At the time of the decision, and on-field performance proves that it was an excellent move.



Today those same recruiting obstacles are not as prevalent as they were 10 years ago, and the ability of the Mountaineer recruiting staff to sign recruits is vastly superior.

Recruiting will always be challenging for any coach at any school at any level.

By choosing to change the defensive philosophy at WVU, Holgorsen is demonstrating a belief, or faith, in his coach’s ability to recruit the players necessary to deploy his new scheme.

Holgorsen is also demonstrating his faith in the players already on the team and their ability to flourish in a more traditional defensive set.


With the advent of the spread passing offenses in college football, the ability to rush the passer has become a necessity. The Big XII, the Mountaineer’s new home, is full of spread passing teams.

One of the problems employing the 3-3-5 stack is an inability to generate a consistent pass rush. The basic premise of the 3-3-5 is to force a team to drive the field and playing the percentages that a team will make a mistake before it generates a 10 or 11-play scoring drive.

Instead of waiting and hoping the opponent makes a mistake, the Mountaineers defensive staff is coaching the players to force the opponent to make a mistake. The Mountaineers will employ a proactive not reactive defensive philosophy.



The new defensive scheme is predicated on creating turnovers, or more opportunities for Holgorsen’s offense.

The offenses that WVU will face in the Big XII can score at any time from anywhere on the field. The same reason that Luck hired Holgorsen and his offense in Morgantown is precisely the reason it was time for a change in defensive philosophy

Had Holgorsen decided to stay with the 3-3-5 set, he would be choosing to counter those spread passing offenses with safety blitzes. The 3-3-5 had fulfilled its mandate in Morgantown; the time for change was now.

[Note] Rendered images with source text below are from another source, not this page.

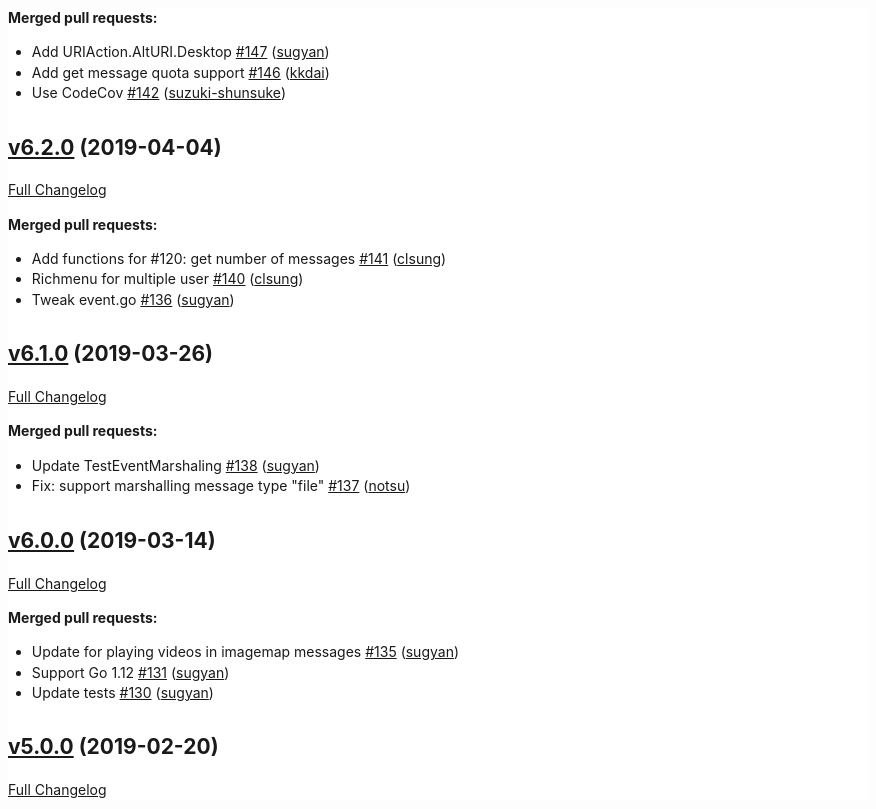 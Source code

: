 **Merged pull requests:**

- Add URIAction.AltURI.Desktop [\#147](https://github.com/gotokatsuya/line-bot-sdk-go/pull/147) ([sugyan](https://github.com/sugyan))
- Add get message quota support [\#146](https://github.com/gotokatsuya/line-bot-sdk-go/pull/146) ([kkdai](https://github.com/kkdai))
- Use CodeCov [\#142](https://github.com/gotokatsuya/line-bot-sdk-go/pull/142) ([suzuki-shunsuke](https://github.com/suzuki-shunsuke))

## [v6.2.0](https://github.com/gotokatsuya/line-bot-sdk-go/tree/v6.2.0) (2019-04-04)

[Full Changelog](https://github.com/gotokatsuya/line-bot-sdk-go/compare/v6.1.0...v6.2.0)

**Merged pull requests:**

- Add functions for \#120: get number of messages [\#141](https://github.com/gotokatsuya/line-bot-sdk-go/pull/141) ([clsung](https://github.com/clsung))
- Richmenu for multiple user [\#140](https://github.com/gotokatsuya/line-bot-sdk-go/pull/140) ([clsung](https://github.com/clsung))
- Tweak event.go [\#136](https://github.com/gotokatsuya/line-bot-sdk-go/pull/136) ([sugyan](https://github.com/sugyan))

## [v6.1.0](https://github.com/gotokatsuya/line-bot-sdk-go/tree/v6.1.0) (2019-03-26)

[Full Changelog](https://github.com/gotokatsuya/line-bot-sdk-go/compare/v6.0.0...v6.1.0)

**Merged pull requests:**

- Update TestEventMarshaling [\#138](https://github.com/gotokatsuya/line-bot-sdk-go/pull/138) ([sugyan](https://github.com/sugyan))
- Fix: support marshalling message type "file" [\#137](https://github.com/gotokatsuya/line-bot-sdk-go/pull/137) ([notsu](https://github.com/notsu))

## [v6.0.0](https://github.com/gotokatsuya/line-bot-sdk-go/tree/v6.0.0) (2019-03-14)

[Full Changelog](https://github.com/gotokatsuya/line-bot-sdk-go/compare/v5.0.0...v6.0.0)

**Merged pull requests:**

- Update for playing videos in imagemap messages [\#135](https://github.com/gotokatsuya/line-bot-sdk-go/pull/135) ([sugyan](https://github.com/sugyan))
- Support Go 1.12 [\#131](https://github.com/gotokatsuya/line-bot-sdk-go/pull/131) ([sugyan](https://github.com/sugyan))
- Update tests [\#130](https://github.com/gotokatsuya/line-bot-sdk-go/pull/130) ([sugyan](https://github.com/sugyan))

## [v5.0.0](https://github.com/gotokatsuya/line-bot-sdk-go/tree/v5.0.0) (2019-02-20)

[Full Changelog](https://github.com/gotokatsuya/line-bot-sdk-go/compare/v4.3.0...v5.0.0)
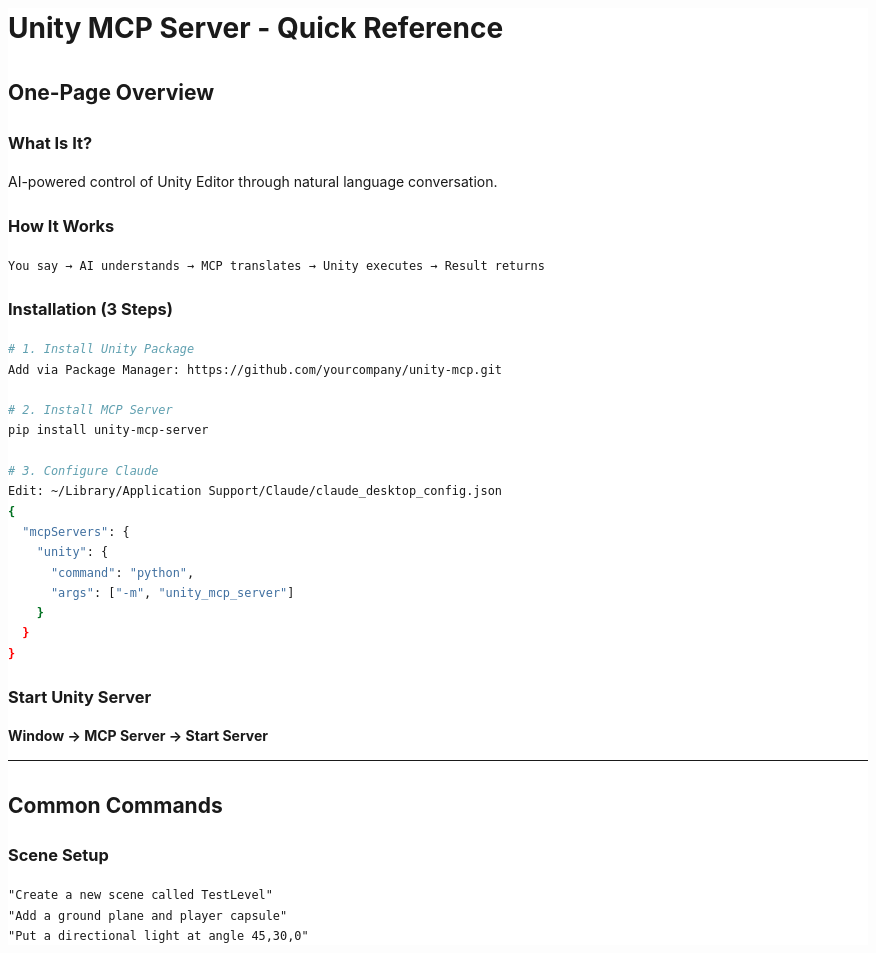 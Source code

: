 # Unity MCP Server - Quick Reference

## One-Page Overview

### What Is It?

AI-powered control of Unity Editor through natural language conversation.

### How It Works

```
You say → AI understands → MCP translates → Unity executes → Result returns
```

### Installation (3 Steps)

```bash
# 1. Install Unity Package
Add via Package Manager: https://github.com/yourcompany/unity-mcp.git

# 2. Install MCP Server
pip install unity-mcp-server

# 3. Configure Claude
Edit: ~/Library/Application Support/Claude/claude_desktop_config.json
{
  "mcpServers": {
    "unity": {
      "command": "python",
      "args": ["-m", "unity_mcp_server"]
    }
  }
}
```

### Start Unity Server

**Window → MCP Server → Start Server**

---

## Common Commands

### Scene Setup

```
"Create a new scene called TestLevel"
"Add a ground plane and player capsule"
"Put a directional light at angle 45,30,0"
```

The same obstacles that Rodriguez faced a decade ago do not exist in Morgantown today; the Mountaineers field one of the fastest defenses in all of college football. Along the way, the Mountaineers have also recruited size to go with that speed.

The overall depth of talent on the football team today is superior to the overall depth of talent when Rodriguez made his decision and Casteel built his reputation.

Will next year’s version of the Mountaineer defense supplant Alabama and Louisiana State as the dominant defenses in college football? No!



Has Holgorsen, through his new defensive coaches, improved the stock of Mountaineer football and its future? Yes!

In essence, Holgorsen is stating his belief in the ability of the players on his team to line up and go toe-to-toe with anybody the Big XII has to offer. The need for fancy alignments and smoke and mirrors is over in Morgantown.

WVU no longer needs special schemes to compete with the best teams in college football.

As card carrying members of Mountaineer Nation, we simply need faith in Holgorsen’s mandate.